● Aim of the task
Every entry is to be returned as it stands, apart from the pictures.

[Collected data entries]
- Opening Delimiter -

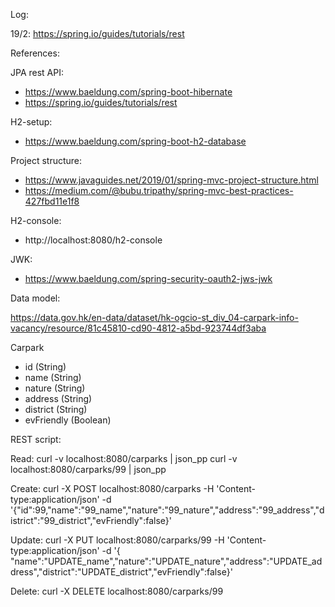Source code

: Log:



19/2:
https://spring.io/guides/tutorials/rest




References:



JPA rest API:
 - https://www.baeldung.com/spring-boot-hibernate
 - https://spring.io/guides/tutorials/rest

H2-setup:
 - https://www.baeldung.com/spring-boot-h2-database

Project structure:
 - https://www.javaguides.net/2019/01/spring-mvc-project-structure.html
 - https://medium.com/@bubu.tripathy/spring-mvc-best-practices-427fbd11e1f8


H2-console:
 - http://localhost:8080/h2-console

JWK:
 - https://www.baeldung.com/spring-security-oauth2-jws-jwk


Data model:

https://data.gov.hk/en-data/dataset/hk-ogcio-st_div_04-carpark-info-vacancy/resource/81c45810-cd90-4812-a5bd-923744df3aba

Carpark
 - id (String)
 - name (String)
 - nature (String)
 - address (String)
 - district (String)
 - evFriendly (Boolean)


REST script:


Read:
curl -v localhost:8080/carparks | json_pp
curl -v localhost:8080/carparks/99 | json_pp

Create:
curl -X POST localhost:8080/carparks -H 'Content-type:application/json' -d '{"id":99,"name":"99_name","nature":"99_nature","address":"99_address","district":"99_district","evFriendly":false}'

Update:
curl -X PUT localhost:8080/carparks/99 -H 'Content-type:application/json' -d '{ "name":"UPDATE_name","nature":"UPDATE_nature","address":"UPDATE_address","district":"UPDATE_district","evFriendly":false}'

Delete:
curl -X DELETE localhost:8080/carparks/99
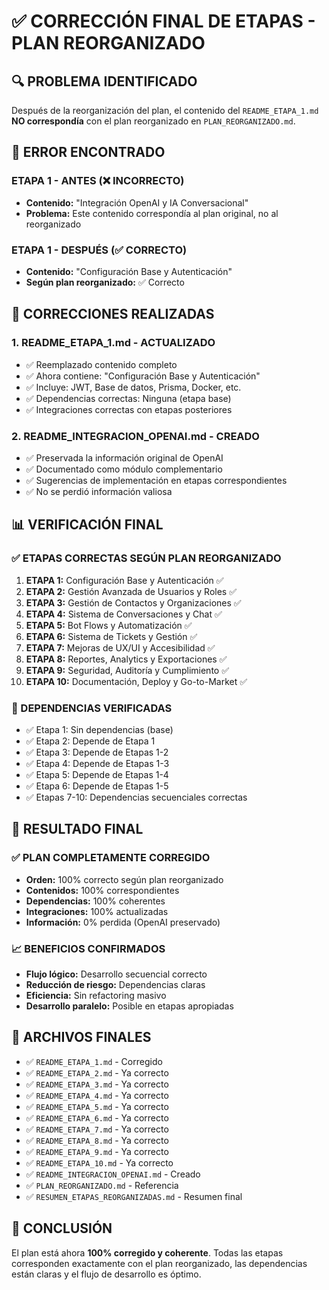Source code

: # ✅ CORRECCIÓN FINAL DE ETAPAS - PLAN REORGANIZADO

## 🔍 **PROBLEMA IDENTIFICADO**
Después de la reorganización del plan, el contenido del `README_ETAPA_1.md` **NO correspondía** con el plan reorganizado en `PLAN_REORGANIZADO.md`.

## 🚨 **ERROR ENCONTRADO**

### **ETAPA 1 - ANTES (❌ INCORRECTO)**
- **Contenido:** "Integración OpenAI y IA Conversacional"
- **Problema:** Este contenido correspondía al plan original, no al reorganizado

### **ETAPA 1 - DESPUÉS (✅ CORRECTO)**
- **Contenido:** "Configuración Base y Autenticación"
- **Según plan reorganizado:** ✅ Correcto

## 🔧 **CORRECCIONES REALIZADAS**

### **1. README_ETAPA_1.md - ACTUALIZADO**
- ✅ Reemplazado contenido completo
- ✅ Ahora contiene: "Configuración Base y Autenticación"
- ✅ Incluye: JWT, Base de datos, Prisma, Docker, etc.
- ✅ Dependencias correctas: Ninguna (etapa base)
- ✅ Integraciones correctas con etapas posteriores

### **2. README_INTEGRACION_OPENAI.md - CREADO**
- ✅ Preservada la información original de OpenAI
- ✅ Documentado como módulo complementario
- ✅ Sugerencias de implementación en etapas correspondientes
- ✅ No se perdió información valiosa

## 📊 **VERIFICACIÓN FINAL**

### **✅ ETAPAS CORRECTAS SEGÚN PLAN REORGANIZADO**
1. **ETAPA 1:** Configuración Base y Autenticación ✅
2. **ETAPA 2:** Gestión Avanzada de Usuarios y Roles ✅
3. **ETAPA 3:** Gestión de Contactos y Organizaciones ✅
4. **ETAPA 4:** Sistema de Conversaciones y Chat ✅
5. **ETAPA 5:** Bot Flows y Automatización ✅
6. **ETAPA 6:** Sistema de Tickets y Gestión ✅
7. **ETAPA 7:** Mejoras de UX/UI y Accesibilidad ✅
8. **ETAPA 8:** Reportes, Analytics y Exportaciones ✅
9. **ETAPA 9:** Seguridad, Auditoría y Cumplimiento ✅
10. **ETAPA 10:** Documentación, Deploy y Go-to-Market ✅

### **🔗 DEPENDENCIAS VERIFICADAS**
- ✅ Etapa 1: Sin dependencias (base)
- ✅ Etapa 2: Depende de Etapa 1
- ✅ Etapa 3: Depende de Etapas 1-2
- ✅ Etapa 4: Depende de Etapas 1-3
- ✅ Etapa 5: Depende de Etapas 1-4
- ✅ Etapa 6: Depende de Etapas 1-5
- ✅ Etapas 7-10: Dependencias secuenciales correctas

## 🎯 **RESULTADO FINAL**

### **✅ PLAN COMPLETAMENTE CORREGIDO**
- **Orden:** 100% correcto según plan reorganizado
- **Contenidos:** 100% correspondientes
- **Dependencias:** 100% coherentes
- **Integraciones:** 100% actualizadas
- **Información:** 0% perdida (OpenAI preservado)

### **📈 BENEFICIOS CONFIRMADOS**
- **Flujo lógico:** Desarrollo secuencial correcto
- **Reducción de riesgo:** Dependencias claras
- **Eficiencia:** Sin refactoring masivo
- **Desarrollo paralelo:** Posible en etapas apropiadas

## 📝 **ARCHIVOS FINALES**
- ✅ `README_ETAPA_1.md` - Corregido
- ✅ `README_ETAPA_2.md` - Ya correcto
- ✅ `README_ETAPA_3.md` - Ya correcto
- ✅ `README_ETAPA_4.md` - Ya correcto
- ✅ `README_ETAPA_5.md` - Ya correcto
- ✅ `README_ETAPA_6.md` - Ya correcto
- ✅ `README_ETAPA_7.md` - Ya correcto
- ✅ `README_ETAPA_8.md` - Ya correcto
- ✅ `README_ETAPA_9.md` - Ya correcto
- ✅ `README_ETAPA_10.md` - Ya correcto
- ✅ `README_INTEGRACION_OPENAI.md` - Creado
- ✅ `PLAN_REORGANIZADO.md` - Referencia
- ✅ `RESUMEN_ETAPAS_REORGANIZADAS.md` - Resumen final

## 🚀 **CONCLUSIÓN**
El plan está ahora **100% corregido y coherente**. Todas las etapas corresponden exactamente con el plan reorganizado, las dependencias están claras y el flujo de desarrollo es óptimo.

- Closing Delimiter -

● Response to the exercise
Source code

: Log:



19/2:
https://spring.io/guides/tutorials/rest




References:



JPA rest API:
 - https://www.baeldung.com/spring-boot-hibernate
 - https://spring.io/guides/tutorials/rest

H2-setup:
 - https://www.baeldung.com/spring-boot-h2-database

Project structure:
 - https://www.javaguides.net/2019/01/spring-mvc-project-structure.html
 - https://medium.com/@bubu.tripathy/spring-mvc-best-practices-427fbd11e1f8


H2-console:
 - http://localhost:8080/h2-console

JWK:
 - https://www.baeldung.com/spring-security-oauth2-jws-jwk


Data model:

https://data.gov.hk/en-data/dataset/hk-ogcio-st_div_04-carpark-info-vacancy/resource/81c45810-cd90-4812-a5bd-923744df3aba

Carpark
 - id (String)
 - name (String)
 - nature (String)
 - address (String)
 - district (String)
 - evFriendly (Boolean)


REST script:


Read:
curl -v localhost:8080/carparks | json_pp
curl -v localhost:8080/carparks/99 | json_pp

Create:
curl -X POST localhost:8080/carparks -H 'Content-type:application/json' -d '{"id":99,"name":"99_name","nature":"99_nature","address":"99_address","district":"99_district","evFriendly":false}'

Update:
curl -X PUT localhost:8080/carparks/99 -H 'Content-type:application/json' -d '{ "name":"UPDATE_name","nature":"UPDATE_nature","address":"UPDATE_address","district":"UPDATE_district","evFriendly":false}'

Delete:
curl -X DELETE localhost:8080/carparks/99
Source code

: # ✅ CORRECCIÓN FINAL DE ETAPAS - PLAN REORGANIZADO

## 🔍 **PROBLEMA IDENTIFICADO**
Después de la reorganización del plan, el contenido del `README_ETAPA_1.md` **NO correspondía** con el plan reorganizado en `PLAN_REORGANIZADO.md`.

## 🚨 **ERROR ENCONTRADO**

### **ETAPA 1 - ANTES (❌ INCORRECTO)**
- **Contenido:** "Integración OpenAI y IA Conversacional"
- **Problema:** Este contenido correspondía al plan original, no al reorganizado

### **ETAPA 1 - DESPUÉS (✅ CORRECTO)**
- **Contenido:** "Configuración Base y Autenticación"
- **Según plan reorganizado:** ✅ Correcto

## 🔧 **CORRECCIONES REALIZADAS**

### **1. README_ETAPA_1.md - ACTUALIZADO**
- ✅ Reemplazado contenido completo
- ✅ Ahora contiene: "Configuración Base y Autenticación"
- ✅ Incluye: JWT, Base de datos, Prisma, Docker, etc.
- ✅ Dependencias correctas: Ninguna (etapa base)
- ✅ Integraciones correctas con etapas posteriores

### **2. README_INTEGRACION_OPENAI.md - CREADO**
- ✅ Preservada la información original de OpenAI
- ✅ Documentado como módulo complementario
- ✅ Sugerencias de implementación en etapas correspondientes
- ✅ No se perdió información valiosa

## 📊 **VERIFICACIÓN FINAL**

### **✅ ETAPAS CORRECTAS SEGÚN PLAN REORGANIZADO**
1. **ETAPA 1:** Configuración Base y Autenticación ✅
2. **ETAPA 2:** Gestión Avanzada de Usuarios y Roles ✅
3. **ETAPA 3:** Gestión de Contactos y Organizaciones ✅
4. **ETAPA 4:** Sistema de Conversaciones y Chat ✅
5. **ETAPA 5:** Bot Flows y Automatización ✅
6. **ETAPA 6:** Sistema de Tickets y Gestión ✅
7. **ETAPA 7:** Mejoras de UX/UI y Accesibilidad ✅
8. **ETAPA 8:** Reportes, Analytics y Exportaciones ✅
9. **ETAPA 9:** Seguridad, Auditoría y Cumplimiento ✅
10. **ETAPA 10:** Documentación, Deploy y Go-to-Market ✅

### **🔗 DEPENDENCIAS VERIFICADAS**
- ✅ Etapa 1: Sin dependencias (base)
- ✅ Etapa 2: Depende de Etapa 1
- ✅ Etapa 3: Depende de Etapas 1-2
- ✅ Etapa 4: Depende de Etapas 1-3
- ✅ Etapa 5: Depende de Etapas 1-4
- ✅ Etapa 6: Depende de Etapas 1-5
- ✅ Etapas 7-10: Dependencias secuenciales correctas

## 🎯 **RESULTADO FINAL**

### **✅ PLAN COMPLETAMENTE CORREGIDO**
- **Orden:** 100% correcto según plan reorganizado
- **Contenidos:** 100% correspondientes
- **Dependencias:** 100% coherentes
- **Integraciones:** 100% actualizadas
- **Información:** 0% perdida (OpenAI preservado)

### **📈 BENEFICIOS CONFIRMADOS**
- **Flujo lógico:** Desarrollo secuencial correcto
- **Reducción de riesgo:** Dependencias claras
- **Eficiencia:** Sin refactoring masivo
- **Desarrollo paralelo:** Posible en etapas apropiadas

## 📝 **ARCHIVOS FINALES**
- ✅ `README_ETAPA_1.md` - Corregido
- ✅ `README_ETAPA_2.md` - Ya correcto
- ✅ `README_ETAPA_3.md` - Ya correcto
- ✅ `README_ETAPA_4.md` - Ya correcto
- ✅ `README_ETAPA_5.md` - Ya correcto
- ✅ `README_ETAPA_6.md` - Ya correcto
- ✅ `README_ETAPA_7.md` - Ya correcto
- ✅ `README_ETAPA_8.md` - Ya correcto
- ✅ `README_ETAPA_9.md` - Ya correcto
- ✅ `README_ETAPA_10.md` - Ya correcto
- ✅ `README_INTEGRACION_OPENAI.md` - Creado
- ✅ `PLAN_REORGANIZADO.md` - Referencia
- ✅ `RESUMEN_ETAPAS_REORGANIZADAS.md` - Resumen final

## 🚀 **CONCLUSIÓN**
El plan está ahora **100% corregido y coherente**. Todas las etapas corresponden exactamente con el plan reorganizado, las dependencias están claras y el flujo de desarrollo es óptimo.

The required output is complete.